Il cantautore Marco Castoldi, in arte Morgan, è a processo per oltraggio a pubblico ufficiale in seguito allo sfratto della sua abitazione di Monza nel giugno 2019. La vicenda, diventata rapidamente un caso mediatico, ha acceso il dibattito sul confine tra libertà di espressione e rispetto delle autorità, mentre la Procura chiede una dura condanna.

Morgan: la difesa e le motivazioni dell’artista dopo lo sfratto

Difeso dall’avvocato Roberto Iannaccone, Morgan ha fornito una lettura dei fatti completamente diversa, sottolineando il momento di forte disagio emotivo che stava attraversando. L’artista ha spiegato di non aver riconosciuto gli agenti in borghese e di aver rivolto le sue parole sarcastiche “all’acquirente dell’appartamento e all’ufficiale giudiziario, non alla polizia”.

Ha spiegato di trovarsi in un momento di forte sofferenza, poiché stava lasciando non solo la sua abitazione, ma anche il suo studio di registrazione, il luogo in cui lavorava e conservava i suoi strumenti. Morgan ha sottolineato che le parole pronunciate erano il risultato di rabbia e dolore, e non avevano l’intento di offendere le forze dell’ordine, per le quali nutre rispetto.

Spetterà al tribunale stabilire se quanto detto costituisca oltraggio a pubblico ufficiale o se la condizione emotiva possa rappresentare un’attenuante.
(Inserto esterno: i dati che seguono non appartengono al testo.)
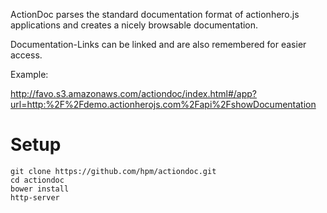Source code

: ActionDoc parses the standard documentation format of actionhero.js applications and creates a nicely browsable documentation.

Documentation-Links can be linked and are also remembered for easier access.

Example:

http://favo.s3.amazonaws.com/actiondoc/index.html#/app?url=http:%2F%2Fdemo.actionherojs.com%2Fapi%2FshowDocumentation

# Setup

	git clone https://github.com/hpm/actiondoc.git
	cd actiondoc
	bower install
	http-server

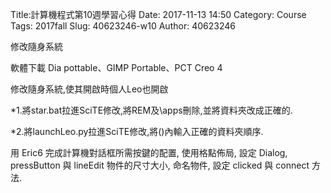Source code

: Title:計算機程式第10週學習心得
Date: 2017-11-13 14:50
Category: Course
Tags: 2017fall
Slug: 40623246-w10
Author: 40623246

修改隨身系統

<!-- PELICAN_END_SUMMARY -->

軟體下載
Dia pottable、GIMP Portable、PCT Creo 4

修改隨身系統,使其開啟時個人Leo也開啟

*1.將star.bat拉進SciTE修改,將REM及\apps刪除,並將資料夾改成正確的.

*2.將launchLeo.py拉進SciTE修改,將()內輸入正確的資料夾順序.

用 Eric6 完成計算機對話框所需按鍵的配置, 使用格點佈局, 設定 Dialog, pressButton 與 lineEdit 物件的尺寸大小, 命名物件, 設定 clicked 與 connect 方法.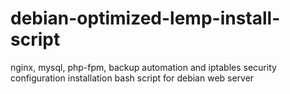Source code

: # debian-optimized-lemp-install-script
nginx, mysql, php-fpm, backup automation and iptables security configuration installation bash script for debian web server 
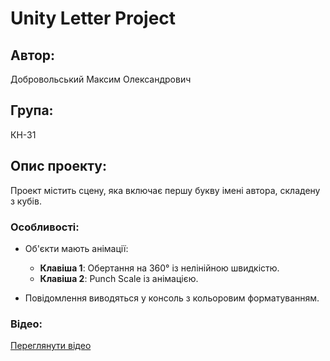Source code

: # Unity Letter Project

## Автор:
Добровольський Максим Олександрович

## Група:
КН-31

## Опис проекту:
Проект містить сцену, яка включає першу букву імені автора, складену з кубів.

### Особливості:
- Об'єкти мають анімації:
  - **Клавіша 1**: Обертання на 360° із нелінійною швидкістю.
  - **Клавіша 2**: Punch Scale із анімацією.
  
- Повідомлення виводяться у консоль з кольоровим форматуванням.

### Відео:
[Переглянути відео](https://drive.google.com/drive/u/1/home)
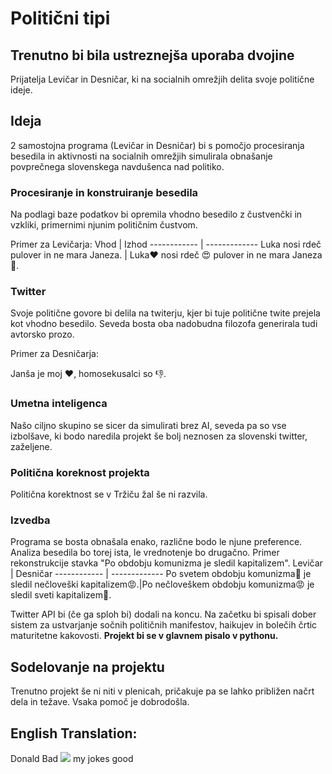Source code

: # Politični tipi
## Trenutno bi bila ustreznejša uporaba dvojine
Prijatelja Levičar in Desničar, ki na socialnih omrežjih delita svoje politične ideje.

## Ideja
2 samostojna programa (Levičar in Desničar) bi s pomočjo procesiranja besedila in aktivnosti na socialnih omrežjih simulirala obnašanje povprečnega slovenskega navdušenca nad politiko.
### Procesiranje in konstruiranje besedila
Na podlagi baze podatkov bi opremila vhodno besedilo z čustvenčki in vzkliki, primernimi njunim političnim čustvom.

Primer za Levičarja:
Vhod | Izhod
------------ | -------------
Luka nosi rdeč pulover in  ne mara Janeza. | Luka:heart: nosi rdeč :heart_eyes: pulover in ne mara Janeza :poop:.
### Twitter
Svoje politične govore bi delila na twiterju, kjer bi tuje politične twite prejela kot vhodno besedilo. Seveda bosta oba nadobudna filozofa generirala tudi avtorsko prozo.

Primer za Desničarja:

Janša je moj :heart:, homosekusalci so :thumbsdown:.
### Umetna inteligenca
Našo ciljno skupino se sicer da simulirati brez AI, seveda pa so vse izbolšave, ki bodo naredila projekt še bolj neznosen za slovenski twitter, zaželjene.
### Politična koreknost projekta
Politična korektnost se v Tržiču žal še ni razvila.
### Izvedba
Programa se bosta obnašala enako, različne bodo le njune preference. Analiza besedila bo torej ista, le vrednotenje bo drugačno.
Primer rekonstrukcije stavka "Po obdobju komunizma je sledil kapitalizem".
Levičar | Desničar
------------ | -------------
Po svetem obdobju komunizma:purple_heart: je sledil nečloveški kapitalizem:rage:.|Po nečloveškem obdobju komunizma:rage: je sledil sveti kapitalizem:purple_heart:.

Twitter API bi (če ga sploh bi) dodali na koncu. Na začetku bi spisali dober sistem za ustvarjanje sočnih političnih manifestov, haikujev in bolečih črtic maturitetne kakovosti. 
**Projekt bi se v glavnem pisalo v pythonu.**
## Sodelovanje na projektu
Trenutno projekt še ni niti v plenicah, pričakuje pa se lahko približen načrt dela in težave. Vsaka pomoč je dobrodošla.

## English Translation:
Donald Bad <img src="https://render.githubusercontent.com/render/math?math=\iff"> my jokes good
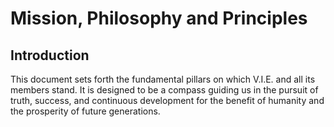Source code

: # Mission, Philosophy and Principles
## Introduction
This document sets forth the fundamental pillars on which V.I.E. and all its members stand. It is designed to be a compass guiding us in the pursuit of truth, success, and continuous development for the benefit of humanity and the prosperity of future generations.
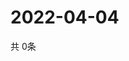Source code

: # 2022-04-04
  共 0条

  <!-- BEGIN -->
  <!-- 最后更新时间Mon Apr 04 2022 12:10:14 GMT+0000 (Coordinated Universal Time) -->
  
  <!-- END -->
Morgan, chiesta condanna a 9 mesi di carcere: il pesante retroscena sullo sfratto

La Procura di Monza ha avanzato la richiesta di una pena di nove mesi di reclusione nei confronti di Marco Castoldi, noto come Morgan, accusato di oltraggio a pubblico ufficiale. Il fatto contestato risale a giugno 2019, quando l’artista fu coinvolto nello sfratto della sua abitazione in via Adamello, a Monza, evento che assunse rapidamente risonanza mediatica.

Secondo l’accusa, l’artista avrebbe rivolto insulti agli agenti intervenuti, apostrofandoli con termini come “mostri”, “ignoranti”, “ridicoli” e paragonandoli a “boia” e “becchini”.

La vicenda, trasformata in un caso pubblico, ha portato all’apertura del procedimento penale e oggi attende la decisione del giudice Valentina Schivo, con la sentenza fissata per il 17 novembre.